**Problem to solve:** From the listing below, extract every line in which the word "align" appears.

**Data to process:**
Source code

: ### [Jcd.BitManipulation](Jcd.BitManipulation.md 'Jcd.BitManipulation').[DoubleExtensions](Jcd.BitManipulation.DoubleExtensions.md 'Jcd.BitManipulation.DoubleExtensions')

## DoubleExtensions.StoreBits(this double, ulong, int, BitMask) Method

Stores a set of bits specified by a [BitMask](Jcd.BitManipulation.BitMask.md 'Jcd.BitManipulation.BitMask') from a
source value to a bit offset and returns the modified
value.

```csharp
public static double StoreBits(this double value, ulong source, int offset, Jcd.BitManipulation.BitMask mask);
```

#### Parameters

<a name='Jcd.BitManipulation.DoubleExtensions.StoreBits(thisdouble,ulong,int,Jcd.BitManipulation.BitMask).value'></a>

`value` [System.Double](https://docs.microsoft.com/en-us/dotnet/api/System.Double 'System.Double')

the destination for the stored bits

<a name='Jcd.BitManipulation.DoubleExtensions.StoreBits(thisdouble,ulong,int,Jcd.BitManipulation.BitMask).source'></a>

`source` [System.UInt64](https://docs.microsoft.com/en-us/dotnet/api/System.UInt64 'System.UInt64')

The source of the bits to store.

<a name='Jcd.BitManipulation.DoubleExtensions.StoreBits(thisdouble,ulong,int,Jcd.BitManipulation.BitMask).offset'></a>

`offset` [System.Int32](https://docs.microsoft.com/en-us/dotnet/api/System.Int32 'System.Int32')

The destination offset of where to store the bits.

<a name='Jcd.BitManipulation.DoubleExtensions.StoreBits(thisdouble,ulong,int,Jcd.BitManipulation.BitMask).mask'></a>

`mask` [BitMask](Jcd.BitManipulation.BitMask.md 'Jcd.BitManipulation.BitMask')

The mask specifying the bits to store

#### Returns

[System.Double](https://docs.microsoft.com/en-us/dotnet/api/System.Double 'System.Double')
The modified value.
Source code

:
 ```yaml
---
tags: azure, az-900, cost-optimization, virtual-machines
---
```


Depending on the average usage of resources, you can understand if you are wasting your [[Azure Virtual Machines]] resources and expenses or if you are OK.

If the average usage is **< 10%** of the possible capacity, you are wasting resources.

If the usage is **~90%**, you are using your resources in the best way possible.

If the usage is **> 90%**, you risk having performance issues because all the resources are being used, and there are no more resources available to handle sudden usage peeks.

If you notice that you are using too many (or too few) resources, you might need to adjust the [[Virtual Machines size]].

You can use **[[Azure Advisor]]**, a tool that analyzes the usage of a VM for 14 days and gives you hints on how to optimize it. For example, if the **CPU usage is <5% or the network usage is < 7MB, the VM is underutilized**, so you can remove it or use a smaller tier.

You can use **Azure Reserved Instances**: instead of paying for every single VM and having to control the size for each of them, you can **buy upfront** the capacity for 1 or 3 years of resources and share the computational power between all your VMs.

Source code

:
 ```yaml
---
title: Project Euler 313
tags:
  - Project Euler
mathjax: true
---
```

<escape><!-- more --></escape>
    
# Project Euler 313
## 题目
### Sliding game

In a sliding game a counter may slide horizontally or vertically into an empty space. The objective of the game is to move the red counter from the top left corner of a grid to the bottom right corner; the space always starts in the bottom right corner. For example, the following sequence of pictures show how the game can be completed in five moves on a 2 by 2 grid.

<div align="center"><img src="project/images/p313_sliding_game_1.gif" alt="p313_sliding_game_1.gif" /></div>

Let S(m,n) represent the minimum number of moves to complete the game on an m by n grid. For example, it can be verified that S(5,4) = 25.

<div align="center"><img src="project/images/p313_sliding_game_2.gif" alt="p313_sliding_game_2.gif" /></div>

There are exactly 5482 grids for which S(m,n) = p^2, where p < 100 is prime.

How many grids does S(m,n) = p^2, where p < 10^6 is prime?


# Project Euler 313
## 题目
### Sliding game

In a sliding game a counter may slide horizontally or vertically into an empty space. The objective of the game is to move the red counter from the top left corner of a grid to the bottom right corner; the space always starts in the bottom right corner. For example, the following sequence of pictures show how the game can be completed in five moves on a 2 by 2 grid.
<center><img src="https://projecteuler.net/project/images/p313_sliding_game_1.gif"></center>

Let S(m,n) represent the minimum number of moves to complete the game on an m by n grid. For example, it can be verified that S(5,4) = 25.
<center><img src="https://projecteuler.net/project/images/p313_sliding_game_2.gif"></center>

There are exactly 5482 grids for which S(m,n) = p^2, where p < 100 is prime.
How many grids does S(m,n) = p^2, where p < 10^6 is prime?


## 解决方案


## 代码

**Output for this exercise:**
<div align="center"><img src="project/images/p313_sliding_game_1.gif" alt="p313_sliding_game_1.gif" /></div>
<div align="center"><img src="project/images/p313_sliding_game_2.gif" alt="p313_sliding_game_2.gif" /></div>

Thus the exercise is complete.